A gente sonha. Muitos colegas também sonham.

O senhor ainda pretende voltar a Israel?
É uma viagem muito cansativa. Na última vez, o grupo tinha 50 pessoas, e era dividido em dois. Saíamos muito cedo sem previsão de voltar, o que acontecia à noite. Mas havia visitantes até mais velhos, com 80 anos, que davam exemplo. Quem vai, quer aproveitar de todo jeito. Mas lembro-me de certa vez dar uma bronca num guia. Em Jerusalém, passamos por um pico, onde ele disse que Jesus teria subido para se atirar. Mais que depressa chamei atenção e disse que isso era besteira. Ele disse que era uma brincadeira, mas isso não se fala.

Por quais outros locais inesquecíveis o senhor passou?
Além de Israel e Roma, Lisieux, na França, onde Santa Terezinha viveu. Guadalupe, o Santuário de Fátima e de Aparecida, é claro. Passei pelos grandes santuário marianos, como o de Lourdes, na França.

O que o senhor pôde perceber sobre a fé das pessoas nesses diferentes locais?
Alguns locais impressionam, existe um carinho muito grande. O santuário de Lourdes é o que concentra mais gente. Porém, o comércio fica longe. Há outro ambiente para comprar. Há velas, mas não há ninguém vendendo. Cada um dá a sua oferta. Não haverá ninguém olhando, é a sua consciência. Infelizmente aqui há comércio até dentro da igreja, o que faz perder o espírito.

Hoje há uma concorrência muito grande entre a igreja com outras atividades e, principalmente, o apelo por coisas materiais. Muitas vezes as pessoas se preocupam mais com esse aspecto, do que com o espiritual. Como o senhor avalia essa situação?
Tudo tem o seu tempo. Quem se afasta, sentirá falta de algo mais, além do material, e voltará a pensar na relação diante de Deus. E voltará para a igreja.

Muitas pessoas também justificam a descrença devido às mazelas do mundo, como as guerras, violência e desigualdade. O que o senhor diria sobre isso?
Deus não fez o homem pobre. Se há diferenças, a culpa é nossa, dos homens. Por que eu posso ter em excesso e o outro nem sequer tem o pão de cada dia? Todos devem ter o direito à oportunidade.

O senhor acompanhou o desenvolvimento não só da comunidade, como de Limeira. Como reflete o momento pelo qual o município passa?
Espero que os políticos correspondam com honestidade e dignidade. O povo precisa participar mais, pois no que se refere à política, é muito falho. Escolhe e depois deixa correr o barco. É politicamente limitado. Acha que, depois que vota, o problema é deles. Mas é nosso. Hoje, de fato, há maior cobrança e mais conscientização. Mas não total.

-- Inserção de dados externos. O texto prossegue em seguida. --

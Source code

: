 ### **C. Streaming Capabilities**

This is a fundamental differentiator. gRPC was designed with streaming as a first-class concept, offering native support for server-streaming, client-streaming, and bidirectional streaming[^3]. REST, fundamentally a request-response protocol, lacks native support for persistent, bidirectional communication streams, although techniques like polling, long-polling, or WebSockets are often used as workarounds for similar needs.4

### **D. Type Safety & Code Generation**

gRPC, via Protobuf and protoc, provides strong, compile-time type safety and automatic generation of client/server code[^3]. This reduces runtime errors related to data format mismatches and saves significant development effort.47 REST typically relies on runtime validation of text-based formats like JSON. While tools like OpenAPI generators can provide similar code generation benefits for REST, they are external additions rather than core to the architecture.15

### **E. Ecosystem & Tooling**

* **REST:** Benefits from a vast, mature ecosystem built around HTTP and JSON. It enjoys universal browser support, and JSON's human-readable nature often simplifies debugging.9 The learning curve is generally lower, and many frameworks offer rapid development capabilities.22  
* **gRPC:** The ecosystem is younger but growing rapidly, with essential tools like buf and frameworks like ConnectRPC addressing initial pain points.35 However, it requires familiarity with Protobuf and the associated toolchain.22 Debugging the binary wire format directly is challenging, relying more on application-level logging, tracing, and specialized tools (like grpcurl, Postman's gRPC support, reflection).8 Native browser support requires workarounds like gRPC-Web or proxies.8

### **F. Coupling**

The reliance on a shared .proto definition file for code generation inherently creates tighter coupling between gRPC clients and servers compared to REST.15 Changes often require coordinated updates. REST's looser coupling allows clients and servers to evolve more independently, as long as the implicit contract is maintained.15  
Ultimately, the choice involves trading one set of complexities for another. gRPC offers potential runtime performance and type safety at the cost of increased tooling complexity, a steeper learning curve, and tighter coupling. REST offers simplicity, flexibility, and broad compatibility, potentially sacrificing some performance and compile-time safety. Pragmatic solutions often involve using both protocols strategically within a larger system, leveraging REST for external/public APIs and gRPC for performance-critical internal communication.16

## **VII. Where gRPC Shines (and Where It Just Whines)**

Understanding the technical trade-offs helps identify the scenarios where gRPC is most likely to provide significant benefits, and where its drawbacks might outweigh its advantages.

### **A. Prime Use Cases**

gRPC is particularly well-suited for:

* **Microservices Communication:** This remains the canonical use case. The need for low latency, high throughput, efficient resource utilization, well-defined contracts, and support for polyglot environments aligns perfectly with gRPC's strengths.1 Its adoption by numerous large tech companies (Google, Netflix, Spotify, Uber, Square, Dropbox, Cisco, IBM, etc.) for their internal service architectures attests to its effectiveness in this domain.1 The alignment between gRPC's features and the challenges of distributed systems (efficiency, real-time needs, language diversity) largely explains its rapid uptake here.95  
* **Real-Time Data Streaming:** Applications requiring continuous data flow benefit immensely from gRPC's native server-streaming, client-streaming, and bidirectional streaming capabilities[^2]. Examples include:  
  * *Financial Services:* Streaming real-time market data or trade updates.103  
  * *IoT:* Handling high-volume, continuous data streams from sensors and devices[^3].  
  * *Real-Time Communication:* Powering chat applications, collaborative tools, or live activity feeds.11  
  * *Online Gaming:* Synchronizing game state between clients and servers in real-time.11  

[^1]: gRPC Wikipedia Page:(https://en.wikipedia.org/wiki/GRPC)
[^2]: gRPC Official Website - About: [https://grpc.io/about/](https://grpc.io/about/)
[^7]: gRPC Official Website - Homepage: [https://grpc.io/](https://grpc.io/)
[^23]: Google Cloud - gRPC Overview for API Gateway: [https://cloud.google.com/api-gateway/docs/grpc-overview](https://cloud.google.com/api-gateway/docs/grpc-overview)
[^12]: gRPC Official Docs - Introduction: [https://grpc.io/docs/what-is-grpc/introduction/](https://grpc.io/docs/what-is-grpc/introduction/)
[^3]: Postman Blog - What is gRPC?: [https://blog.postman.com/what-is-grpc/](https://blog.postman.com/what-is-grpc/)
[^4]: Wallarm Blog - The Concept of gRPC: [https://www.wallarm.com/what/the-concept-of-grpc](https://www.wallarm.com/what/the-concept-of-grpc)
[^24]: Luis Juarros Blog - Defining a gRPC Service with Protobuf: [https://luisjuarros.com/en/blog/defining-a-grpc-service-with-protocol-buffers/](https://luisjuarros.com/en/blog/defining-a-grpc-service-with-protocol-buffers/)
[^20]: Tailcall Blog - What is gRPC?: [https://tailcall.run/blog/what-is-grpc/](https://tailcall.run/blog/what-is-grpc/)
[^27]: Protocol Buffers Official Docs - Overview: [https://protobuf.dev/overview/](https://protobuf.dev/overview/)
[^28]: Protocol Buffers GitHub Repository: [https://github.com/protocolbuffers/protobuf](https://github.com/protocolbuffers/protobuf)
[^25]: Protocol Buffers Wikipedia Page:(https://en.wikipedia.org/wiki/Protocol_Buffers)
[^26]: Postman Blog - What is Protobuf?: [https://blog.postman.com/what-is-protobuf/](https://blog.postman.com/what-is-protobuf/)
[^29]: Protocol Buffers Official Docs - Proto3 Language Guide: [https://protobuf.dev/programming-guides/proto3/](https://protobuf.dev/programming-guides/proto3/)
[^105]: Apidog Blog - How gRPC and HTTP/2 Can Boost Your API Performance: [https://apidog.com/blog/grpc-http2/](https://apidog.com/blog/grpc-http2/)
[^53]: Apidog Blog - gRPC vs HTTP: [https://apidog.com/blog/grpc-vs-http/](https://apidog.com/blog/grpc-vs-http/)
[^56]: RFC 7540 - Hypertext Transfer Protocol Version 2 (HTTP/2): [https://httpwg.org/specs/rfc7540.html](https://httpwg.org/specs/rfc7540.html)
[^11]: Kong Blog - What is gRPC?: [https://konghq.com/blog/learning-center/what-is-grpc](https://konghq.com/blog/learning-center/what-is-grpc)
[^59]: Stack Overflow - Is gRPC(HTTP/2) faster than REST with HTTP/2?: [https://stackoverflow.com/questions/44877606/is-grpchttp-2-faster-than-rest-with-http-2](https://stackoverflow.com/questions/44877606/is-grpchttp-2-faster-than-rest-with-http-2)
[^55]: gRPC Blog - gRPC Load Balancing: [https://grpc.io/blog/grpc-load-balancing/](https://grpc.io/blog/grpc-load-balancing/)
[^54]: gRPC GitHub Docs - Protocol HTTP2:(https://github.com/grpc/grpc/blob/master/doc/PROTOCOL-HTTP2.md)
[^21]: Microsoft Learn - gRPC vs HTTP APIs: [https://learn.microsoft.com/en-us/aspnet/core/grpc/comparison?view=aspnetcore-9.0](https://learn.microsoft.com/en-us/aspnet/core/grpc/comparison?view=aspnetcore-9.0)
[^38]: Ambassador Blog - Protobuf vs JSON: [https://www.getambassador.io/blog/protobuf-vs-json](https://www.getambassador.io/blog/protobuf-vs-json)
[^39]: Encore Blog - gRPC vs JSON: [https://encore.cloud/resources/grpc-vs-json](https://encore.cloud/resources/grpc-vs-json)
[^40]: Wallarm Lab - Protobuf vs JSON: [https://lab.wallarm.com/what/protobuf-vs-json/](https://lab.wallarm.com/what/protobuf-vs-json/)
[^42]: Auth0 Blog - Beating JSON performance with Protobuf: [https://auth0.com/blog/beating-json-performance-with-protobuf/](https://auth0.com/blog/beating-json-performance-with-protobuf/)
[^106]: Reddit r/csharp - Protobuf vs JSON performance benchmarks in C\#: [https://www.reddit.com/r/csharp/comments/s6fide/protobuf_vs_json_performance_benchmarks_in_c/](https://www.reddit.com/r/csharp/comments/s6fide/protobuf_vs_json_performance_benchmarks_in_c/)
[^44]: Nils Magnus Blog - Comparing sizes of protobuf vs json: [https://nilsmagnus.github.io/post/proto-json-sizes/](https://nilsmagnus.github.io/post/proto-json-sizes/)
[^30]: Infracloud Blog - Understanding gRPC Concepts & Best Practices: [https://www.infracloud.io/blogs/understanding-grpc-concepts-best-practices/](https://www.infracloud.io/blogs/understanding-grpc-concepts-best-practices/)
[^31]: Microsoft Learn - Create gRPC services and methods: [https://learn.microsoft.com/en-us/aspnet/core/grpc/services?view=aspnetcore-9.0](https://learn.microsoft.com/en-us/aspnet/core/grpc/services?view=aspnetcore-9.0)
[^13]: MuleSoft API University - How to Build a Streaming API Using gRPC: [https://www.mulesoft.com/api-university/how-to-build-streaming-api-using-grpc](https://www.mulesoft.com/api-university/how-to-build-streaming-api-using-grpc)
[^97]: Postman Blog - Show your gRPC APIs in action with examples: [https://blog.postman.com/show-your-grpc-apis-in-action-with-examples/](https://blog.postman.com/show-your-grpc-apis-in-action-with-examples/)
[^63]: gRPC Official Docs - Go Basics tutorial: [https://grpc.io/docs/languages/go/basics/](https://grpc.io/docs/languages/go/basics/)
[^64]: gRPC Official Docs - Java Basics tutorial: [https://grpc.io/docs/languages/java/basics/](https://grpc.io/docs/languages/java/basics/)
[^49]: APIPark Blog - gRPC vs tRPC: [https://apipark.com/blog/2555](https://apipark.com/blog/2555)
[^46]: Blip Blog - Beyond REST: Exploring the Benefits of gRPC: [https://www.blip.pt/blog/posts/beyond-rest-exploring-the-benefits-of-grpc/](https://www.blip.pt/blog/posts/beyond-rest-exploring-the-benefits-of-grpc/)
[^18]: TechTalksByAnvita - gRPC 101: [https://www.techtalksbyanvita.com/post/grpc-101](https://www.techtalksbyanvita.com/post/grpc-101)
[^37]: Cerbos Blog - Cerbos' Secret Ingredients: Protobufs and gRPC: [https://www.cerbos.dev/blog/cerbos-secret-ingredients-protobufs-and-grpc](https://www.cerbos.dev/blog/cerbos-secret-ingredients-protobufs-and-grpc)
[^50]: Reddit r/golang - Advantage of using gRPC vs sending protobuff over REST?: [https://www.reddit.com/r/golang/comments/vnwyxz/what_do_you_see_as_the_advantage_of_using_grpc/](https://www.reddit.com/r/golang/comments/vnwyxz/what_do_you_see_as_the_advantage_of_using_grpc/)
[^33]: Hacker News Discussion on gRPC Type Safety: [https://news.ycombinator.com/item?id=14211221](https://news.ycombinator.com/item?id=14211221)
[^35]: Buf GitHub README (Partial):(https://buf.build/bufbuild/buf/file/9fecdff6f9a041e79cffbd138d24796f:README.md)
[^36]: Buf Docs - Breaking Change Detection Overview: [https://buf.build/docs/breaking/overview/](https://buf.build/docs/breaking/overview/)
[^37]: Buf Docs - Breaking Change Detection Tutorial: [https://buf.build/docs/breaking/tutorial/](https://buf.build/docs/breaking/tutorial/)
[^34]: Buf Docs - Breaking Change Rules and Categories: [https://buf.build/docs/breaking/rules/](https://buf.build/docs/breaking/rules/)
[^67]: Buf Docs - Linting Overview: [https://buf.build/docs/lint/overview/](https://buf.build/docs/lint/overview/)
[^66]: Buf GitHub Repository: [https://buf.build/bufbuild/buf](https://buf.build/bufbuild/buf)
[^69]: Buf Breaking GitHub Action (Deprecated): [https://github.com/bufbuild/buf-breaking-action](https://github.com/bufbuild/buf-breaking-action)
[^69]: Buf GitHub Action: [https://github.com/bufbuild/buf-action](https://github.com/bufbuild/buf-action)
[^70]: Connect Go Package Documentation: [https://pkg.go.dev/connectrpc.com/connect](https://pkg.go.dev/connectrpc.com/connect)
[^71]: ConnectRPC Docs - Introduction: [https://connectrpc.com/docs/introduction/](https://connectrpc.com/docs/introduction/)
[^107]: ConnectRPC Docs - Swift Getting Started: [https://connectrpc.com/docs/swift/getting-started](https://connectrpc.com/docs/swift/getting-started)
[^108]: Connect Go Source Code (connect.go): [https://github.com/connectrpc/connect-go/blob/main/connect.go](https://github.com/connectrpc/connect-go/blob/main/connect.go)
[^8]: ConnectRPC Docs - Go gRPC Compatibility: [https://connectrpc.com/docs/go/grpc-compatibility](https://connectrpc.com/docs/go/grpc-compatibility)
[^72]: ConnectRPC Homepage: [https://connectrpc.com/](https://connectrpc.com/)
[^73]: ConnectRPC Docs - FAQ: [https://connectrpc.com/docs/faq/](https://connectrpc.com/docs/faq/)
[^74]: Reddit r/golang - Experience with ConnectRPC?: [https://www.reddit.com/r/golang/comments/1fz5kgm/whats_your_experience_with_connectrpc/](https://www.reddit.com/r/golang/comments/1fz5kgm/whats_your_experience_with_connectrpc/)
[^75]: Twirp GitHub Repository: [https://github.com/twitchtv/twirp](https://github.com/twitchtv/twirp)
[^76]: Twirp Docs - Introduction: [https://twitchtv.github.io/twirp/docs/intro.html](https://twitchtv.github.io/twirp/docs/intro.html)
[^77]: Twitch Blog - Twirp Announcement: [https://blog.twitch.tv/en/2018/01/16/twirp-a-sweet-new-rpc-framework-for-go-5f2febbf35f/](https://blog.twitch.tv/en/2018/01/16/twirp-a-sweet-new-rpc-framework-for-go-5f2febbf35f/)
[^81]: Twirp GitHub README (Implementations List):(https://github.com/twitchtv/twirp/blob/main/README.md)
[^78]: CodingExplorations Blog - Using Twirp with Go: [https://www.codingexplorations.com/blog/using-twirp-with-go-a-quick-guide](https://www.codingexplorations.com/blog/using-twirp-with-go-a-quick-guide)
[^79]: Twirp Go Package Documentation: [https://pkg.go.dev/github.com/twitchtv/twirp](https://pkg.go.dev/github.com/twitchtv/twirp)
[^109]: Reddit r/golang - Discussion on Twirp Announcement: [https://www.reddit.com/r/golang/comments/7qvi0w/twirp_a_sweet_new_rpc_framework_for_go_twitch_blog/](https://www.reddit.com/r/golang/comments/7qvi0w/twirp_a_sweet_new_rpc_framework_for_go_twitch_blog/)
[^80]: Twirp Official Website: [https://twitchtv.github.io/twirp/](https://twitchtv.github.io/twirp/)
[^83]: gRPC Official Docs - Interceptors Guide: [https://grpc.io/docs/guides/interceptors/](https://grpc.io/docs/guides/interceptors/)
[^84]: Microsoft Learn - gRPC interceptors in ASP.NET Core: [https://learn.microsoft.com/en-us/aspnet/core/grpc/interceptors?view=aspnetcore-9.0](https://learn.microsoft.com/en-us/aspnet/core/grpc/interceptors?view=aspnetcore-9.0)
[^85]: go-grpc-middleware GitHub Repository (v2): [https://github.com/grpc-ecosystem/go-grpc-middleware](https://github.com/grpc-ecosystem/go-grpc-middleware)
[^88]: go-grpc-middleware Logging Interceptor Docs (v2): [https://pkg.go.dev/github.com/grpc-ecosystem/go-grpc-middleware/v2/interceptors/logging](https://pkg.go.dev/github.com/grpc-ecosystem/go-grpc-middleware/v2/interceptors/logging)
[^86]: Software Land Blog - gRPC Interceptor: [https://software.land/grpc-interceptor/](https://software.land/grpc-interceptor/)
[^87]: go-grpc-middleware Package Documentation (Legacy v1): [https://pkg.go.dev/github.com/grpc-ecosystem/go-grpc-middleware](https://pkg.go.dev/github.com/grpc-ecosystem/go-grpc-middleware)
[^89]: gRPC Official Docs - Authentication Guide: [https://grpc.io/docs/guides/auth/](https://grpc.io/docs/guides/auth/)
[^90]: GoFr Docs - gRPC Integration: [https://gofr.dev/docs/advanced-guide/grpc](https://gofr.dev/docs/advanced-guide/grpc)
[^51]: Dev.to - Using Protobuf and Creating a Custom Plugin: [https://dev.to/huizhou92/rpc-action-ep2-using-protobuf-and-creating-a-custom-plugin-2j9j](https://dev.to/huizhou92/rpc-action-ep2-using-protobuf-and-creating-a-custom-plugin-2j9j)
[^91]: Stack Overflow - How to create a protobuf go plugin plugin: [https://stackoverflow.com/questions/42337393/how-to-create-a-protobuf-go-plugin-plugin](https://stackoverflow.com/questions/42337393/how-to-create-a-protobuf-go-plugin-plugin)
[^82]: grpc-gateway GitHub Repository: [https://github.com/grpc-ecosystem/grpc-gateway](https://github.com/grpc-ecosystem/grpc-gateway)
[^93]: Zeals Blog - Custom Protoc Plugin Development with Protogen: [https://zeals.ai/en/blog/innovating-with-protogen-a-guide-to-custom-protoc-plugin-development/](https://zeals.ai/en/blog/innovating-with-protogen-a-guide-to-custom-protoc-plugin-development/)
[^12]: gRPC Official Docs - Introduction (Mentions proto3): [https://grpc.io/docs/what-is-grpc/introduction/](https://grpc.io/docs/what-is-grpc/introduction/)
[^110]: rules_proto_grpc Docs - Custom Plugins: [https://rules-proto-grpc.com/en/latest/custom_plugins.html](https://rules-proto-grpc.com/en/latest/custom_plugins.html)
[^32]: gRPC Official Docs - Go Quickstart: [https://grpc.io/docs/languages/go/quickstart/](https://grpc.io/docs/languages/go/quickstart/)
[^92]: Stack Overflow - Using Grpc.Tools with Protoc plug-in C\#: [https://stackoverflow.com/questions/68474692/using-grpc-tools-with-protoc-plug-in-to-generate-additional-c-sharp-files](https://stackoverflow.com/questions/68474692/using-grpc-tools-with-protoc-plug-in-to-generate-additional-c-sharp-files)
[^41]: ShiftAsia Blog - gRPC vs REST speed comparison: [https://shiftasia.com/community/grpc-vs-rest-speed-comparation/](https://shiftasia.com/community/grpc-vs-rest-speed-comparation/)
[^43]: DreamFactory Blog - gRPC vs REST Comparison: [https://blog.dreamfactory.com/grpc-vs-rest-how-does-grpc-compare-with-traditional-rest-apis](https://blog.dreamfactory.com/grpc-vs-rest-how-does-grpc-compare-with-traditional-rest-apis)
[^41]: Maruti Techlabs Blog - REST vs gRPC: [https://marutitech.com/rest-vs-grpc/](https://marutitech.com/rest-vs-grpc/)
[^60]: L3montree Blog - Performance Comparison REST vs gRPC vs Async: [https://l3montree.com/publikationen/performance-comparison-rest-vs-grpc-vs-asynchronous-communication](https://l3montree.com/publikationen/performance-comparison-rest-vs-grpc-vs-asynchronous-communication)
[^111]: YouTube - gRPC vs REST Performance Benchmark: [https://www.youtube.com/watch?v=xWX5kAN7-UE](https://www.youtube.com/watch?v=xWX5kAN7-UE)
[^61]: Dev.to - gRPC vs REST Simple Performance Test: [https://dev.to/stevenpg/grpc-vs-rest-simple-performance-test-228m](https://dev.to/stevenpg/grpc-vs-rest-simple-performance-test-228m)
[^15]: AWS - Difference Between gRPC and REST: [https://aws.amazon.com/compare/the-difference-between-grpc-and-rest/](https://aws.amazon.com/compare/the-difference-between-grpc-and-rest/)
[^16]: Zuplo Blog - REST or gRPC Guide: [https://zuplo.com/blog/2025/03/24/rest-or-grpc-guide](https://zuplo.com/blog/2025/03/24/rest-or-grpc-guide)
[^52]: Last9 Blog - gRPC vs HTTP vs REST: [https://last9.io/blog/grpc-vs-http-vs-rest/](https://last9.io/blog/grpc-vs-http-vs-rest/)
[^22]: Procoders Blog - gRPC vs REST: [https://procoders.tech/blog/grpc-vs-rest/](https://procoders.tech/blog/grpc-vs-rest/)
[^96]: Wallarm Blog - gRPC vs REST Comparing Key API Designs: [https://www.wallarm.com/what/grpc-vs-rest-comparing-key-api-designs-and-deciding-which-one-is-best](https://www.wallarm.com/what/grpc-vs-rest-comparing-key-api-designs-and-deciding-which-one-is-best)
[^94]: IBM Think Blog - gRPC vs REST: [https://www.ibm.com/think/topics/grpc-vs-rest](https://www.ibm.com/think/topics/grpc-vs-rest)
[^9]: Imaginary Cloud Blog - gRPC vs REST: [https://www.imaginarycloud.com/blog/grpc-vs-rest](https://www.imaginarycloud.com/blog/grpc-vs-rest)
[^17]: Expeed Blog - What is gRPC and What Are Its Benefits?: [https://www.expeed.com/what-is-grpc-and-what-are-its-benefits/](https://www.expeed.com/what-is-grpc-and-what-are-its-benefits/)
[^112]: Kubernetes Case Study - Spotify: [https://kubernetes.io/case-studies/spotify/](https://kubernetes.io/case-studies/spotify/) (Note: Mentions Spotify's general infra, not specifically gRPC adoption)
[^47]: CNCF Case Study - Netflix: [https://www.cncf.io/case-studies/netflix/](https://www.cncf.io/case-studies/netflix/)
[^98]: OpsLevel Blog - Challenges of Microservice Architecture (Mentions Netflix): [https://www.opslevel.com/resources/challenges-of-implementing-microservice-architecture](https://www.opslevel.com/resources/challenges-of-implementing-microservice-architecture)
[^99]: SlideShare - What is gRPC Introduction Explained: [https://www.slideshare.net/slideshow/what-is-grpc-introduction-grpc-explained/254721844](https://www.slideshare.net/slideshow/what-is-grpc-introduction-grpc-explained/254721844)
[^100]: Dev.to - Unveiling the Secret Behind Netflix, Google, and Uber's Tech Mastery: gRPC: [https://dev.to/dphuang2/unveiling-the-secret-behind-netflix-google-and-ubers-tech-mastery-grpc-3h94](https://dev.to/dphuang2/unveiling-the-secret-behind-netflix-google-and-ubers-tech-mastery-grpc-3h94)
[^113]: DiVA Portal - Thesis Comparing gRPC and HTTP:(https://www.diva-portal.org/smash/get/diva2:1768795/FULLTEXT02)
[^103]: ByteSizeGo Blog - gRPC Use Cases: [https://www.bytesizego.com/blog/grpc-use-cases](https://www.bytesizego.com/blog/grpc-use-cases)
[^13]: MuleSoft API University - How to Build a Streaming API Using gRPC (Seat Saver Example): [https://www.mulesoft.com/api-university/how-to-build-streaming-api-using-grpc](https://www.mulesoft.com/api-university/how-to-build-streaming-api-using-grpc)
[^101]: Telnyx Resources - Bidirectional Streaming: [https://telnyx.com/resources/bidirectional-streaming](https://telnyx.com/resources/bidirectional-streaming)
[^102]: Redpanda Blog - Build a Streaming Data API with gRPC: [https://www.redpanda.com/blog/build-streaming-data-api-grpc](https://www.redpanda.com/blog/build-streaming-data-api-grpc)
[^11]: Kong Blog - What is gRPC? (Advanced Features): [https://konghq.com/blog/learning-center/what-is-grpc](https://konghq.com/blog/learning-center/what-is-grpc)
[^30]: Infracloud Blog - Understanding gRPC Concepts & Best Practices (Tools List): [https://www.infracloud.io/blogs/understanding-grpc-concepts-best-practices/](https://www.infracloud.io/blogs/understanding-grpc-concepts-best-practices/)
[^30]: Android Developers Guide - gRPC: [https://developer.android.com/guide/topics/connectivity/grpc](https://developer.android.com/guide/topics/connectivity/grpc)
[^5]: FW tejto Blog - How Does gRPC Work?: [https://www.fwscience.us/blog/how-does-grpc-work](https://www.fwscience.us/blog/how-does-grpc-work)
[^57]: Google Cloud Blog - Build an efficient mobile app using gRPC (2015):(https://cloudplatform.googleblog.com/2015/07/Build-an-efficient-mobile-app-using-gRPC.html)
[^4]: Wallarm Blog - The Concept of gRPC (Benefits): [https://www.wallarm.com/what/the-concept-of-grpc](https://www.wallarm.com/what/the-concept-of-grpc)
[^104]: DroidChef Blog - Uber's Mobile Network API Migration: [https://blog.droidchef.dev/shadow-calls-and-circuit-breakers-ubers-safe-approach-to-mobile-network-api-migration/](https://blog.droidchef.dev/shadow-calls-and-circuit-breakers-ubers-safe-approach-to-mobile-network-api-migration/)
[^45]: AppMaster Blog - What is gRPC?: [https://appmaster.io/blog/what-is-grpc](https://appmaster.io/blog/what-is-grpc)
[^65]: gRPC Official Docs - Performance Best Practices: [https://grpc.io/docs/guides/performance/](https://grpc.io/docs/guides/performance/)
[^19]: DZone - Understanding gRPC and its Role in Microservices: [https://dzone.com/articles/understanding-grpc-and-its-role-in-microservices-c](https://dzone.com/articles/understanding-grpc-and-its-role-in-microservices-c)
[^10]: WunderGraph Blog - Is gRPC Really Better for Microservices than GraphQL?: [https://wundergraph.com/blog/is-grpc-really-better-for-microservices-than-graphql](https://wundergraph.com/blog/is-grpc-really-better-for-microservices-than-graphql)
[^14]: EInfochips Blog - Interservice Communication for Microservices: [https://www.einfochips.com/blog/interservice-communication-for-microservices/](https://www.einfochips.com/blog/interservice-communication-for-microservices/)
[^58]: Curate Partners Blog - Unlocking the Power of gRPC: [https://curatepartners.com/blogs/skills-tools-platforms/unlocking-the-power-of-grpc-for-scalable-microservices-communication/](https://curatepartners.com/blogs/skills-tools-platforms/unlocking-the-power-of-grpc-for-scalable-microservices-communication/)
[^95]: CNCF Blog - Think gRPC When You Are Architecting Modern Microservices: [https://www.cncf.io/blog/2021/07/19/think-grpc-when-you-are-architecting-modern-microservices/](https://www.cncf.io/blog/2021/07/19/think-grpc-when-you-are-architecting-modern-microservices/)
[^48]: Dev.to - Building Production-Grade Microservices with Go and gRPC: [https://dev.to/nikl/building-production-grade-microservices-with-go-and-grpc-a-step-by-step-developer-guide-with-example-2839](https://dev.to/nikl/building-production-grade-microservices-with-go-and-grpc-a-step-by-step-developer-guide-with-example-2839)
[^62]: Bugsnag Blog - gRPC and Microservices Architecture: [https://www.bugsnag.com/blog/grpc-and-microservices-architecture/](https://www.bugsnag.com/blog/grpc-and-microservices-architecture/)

Que balanço o senhor faz desses 50 anos de sacerdócio?
Cinquenta anos... Acho que Deus deu um apelo e correspondi, na maioria das vezes. Mas tenho certeza de que escolhi o caminho certo. Houve prós e contras, vitórias e fracassos. Mas, apesar de tudo, estamos aqui. Agradeço a Deus e espero que nos acompanhe até o fim, que não sei quanto tempo será.

O senhor imaginava completar esta marca no tempo de ordenação?
Caminhei, estudei, fui ordenado, trabalhei. Lá se vão 50 anos, sem previsão. Tive os contratempos vencidos. E caí na paróquia certa.

Por quê?
Esta era para ser a Paróquia Pio X. Quando foi criada, o processo era feito por Campinas, e não sabiam qual santo seria o titular. Daí informaram que ficava ao lado da Casa da Criança Santa Terezinha. E assim ficou. Eu gostei. Mas tenho uma dívida com o papa Pio, ainda preciso fazer uma capela para ele [risos].

Por que o senhor ficou tão contente de Santa Terezinha ser a padroeira?
Já tinha devoção por ela desde o seminário. Lá havia uma capela com vários altares, com São José, Nossa Senhora das Dores. Mas Santa Terezinha tinha o seu "fã-clube". Por isso gostei. Ela está protegendo.

O que o senhor aconselharia a novos padres?
Viver bem o ministério para o qual foram chamados, ter dedicação, não ser preguiçoso.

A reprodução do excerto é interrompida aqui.